[DOSSIER] Avenir institutionnel : aider au dialogue

Fin novembre 2023 à Nouméa, le ministre Gérald Darmanin avait animé une rencontre entre les Loyalistes-Rassemblement et l’UNI, mais déjà sans l’UC. Depuis, le fossé s’est creusé entre les parties. © Archives Y.M

Après trois consultations d’autodétermination, la construction d’un avenir institutionnel serein et partagé, tel que voulu par les accords successifs, est aujourd’hui arrêtée. Pire, la tension monte, à coups de mobilisations dans la rue, de discours véhéments, de radicalisation des positions.

Source d’un désaccord profond entre Loyalistes-Rassemblement et indépendantistes, le projet de loi constitutionnelle, invitant au dégel du corps électoral provincial, suit sa route parlementaire, vers les phases ultimes de l’Assemblée nationale et du Congrès de Versailles. Le fil entre une partie significative des élus, ceux de l’UC et de l’UNI, et le ministre de l’Intérieur et des Outre-mer Gérald Darmanin est rompu.

En clair, la perspective d’un accord global entre politiques sur l’évolution institutionnelle de la Nouvelle- Calédonie, acte qui stopperait l’actuel processus législatif contesté, s’éloigne de jour en jour. La question est désormais : la paix connue sur le territoire peut-elle résister longtemps à ces oppositions de plus en plus frontales ?

Pour trois formations ou personnalités politiques, il faut agir vite. Les responsables du parti Calédonie ensemble mais aussi Patrick Kanner, président du groupe socialiste, écologiste et républicain au Sénat, proposent l’instauration d’une « mission du dialogue » destinée à réactiver les pourparlers entre les sensibilités. Le FLNKS imagine lui une « mission de médiation ». Le terme est différent, une nuance existe, mais l’idée est proche. Du côté de la société civile, la Ligue des droits de l’Homme et du citoyen de Nouvelle-Calédonie milite aussi pour un retour du dialogue.

« L’heure est grave »

L’intention, qui devrait être formalisée avec les services de l’État, n’est pas sans rappeler l’initiative prise en 1988 après le drame d’Ouvéa. Un groupe constitué d’un sous-préfet, d’un pasteur ou encore d’un franc-maçon, et piloté par Christian Blanc, avait multiplié les rencontres dans le but de débloquer une situation des plus tendues.
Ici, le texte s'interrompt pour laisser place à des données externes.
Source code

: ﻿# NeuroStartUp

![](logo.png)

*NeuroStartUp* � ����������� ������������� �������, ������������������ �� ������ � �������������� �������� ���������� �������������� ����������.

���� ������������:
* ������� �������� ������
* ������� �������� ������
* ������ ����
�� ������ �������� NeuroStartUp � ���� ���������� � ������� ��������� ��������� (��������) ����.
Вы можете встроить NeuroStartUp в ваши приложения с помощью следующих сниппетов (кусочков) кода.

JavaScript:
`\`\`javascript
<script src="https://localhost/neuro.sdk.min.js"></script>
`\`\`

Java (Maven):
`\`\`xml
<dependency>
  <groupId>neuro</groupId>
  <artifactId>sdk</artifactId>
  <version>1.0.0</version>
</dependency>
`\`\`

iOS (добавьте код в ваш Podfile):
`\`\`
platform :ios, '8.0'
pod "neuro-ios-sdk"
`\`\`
Ce chemin mènera à la signature des accords de Matignon-Oudinot.

« Mais, aujourd’hui, ce n’est pas comparable », estime un observateur. « Nous étions dans un contexte d’après-guerre. » L’État devrait, quoi qu’il en soit, valider un tel dispositif. L’exécutif de Gabriel Attal le fera-t-il, puisque son propre texte, le projet de loi constitutionnelle, est à l’origine de la tempête ? Les positions doivent néanmoins évoluer, au risque d’un dérapage.
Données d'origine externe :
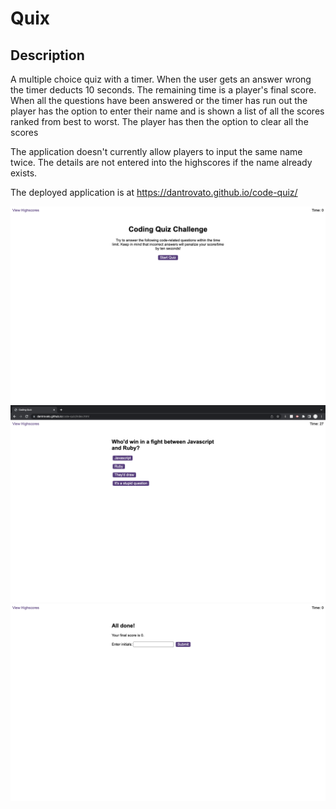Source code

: # Quix

## Description

A multiple choice quiz with a timer. When the user gets an answer wrong the timer deducts 10 seconds.
The remaining time is a player's final score. When all the questions have been answered or the timer has run out the player
has the option to enter their name and is shown a list of all the scores ranked from best to worst. The player has then the option to clear all the scores

The application doesn't currently allow players to input the same name twice. The details are not entered into the highscores if the name already exists.

The deployed application is at https://dantrovato.github.io/code-quiz/

![Start page](./images/screenshot1.png "Start")
![Playing page](./images/screenshot2.png "Playing")
![Scoreboard page](./images/screenshot3.png "Scoreboard")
Sur la place de la Paix samedi, l’UC Roch Wamytan a indiqué qu’une demande de rencontre officielle venait d’être adressée au président de la République, Emmanuel Macron. « Parce que l’heure est grave. » Une option tendrait aussi à repousser la date du Congrès de Versailles. Histoire de lever la pression et favoriser la reprise du dialogue. Ce qui n’empêche pas, pour autant, l’intervention d’une personnalité extérieure, un médiateur, choisie par les parties. Le statu quo n’est plus possible.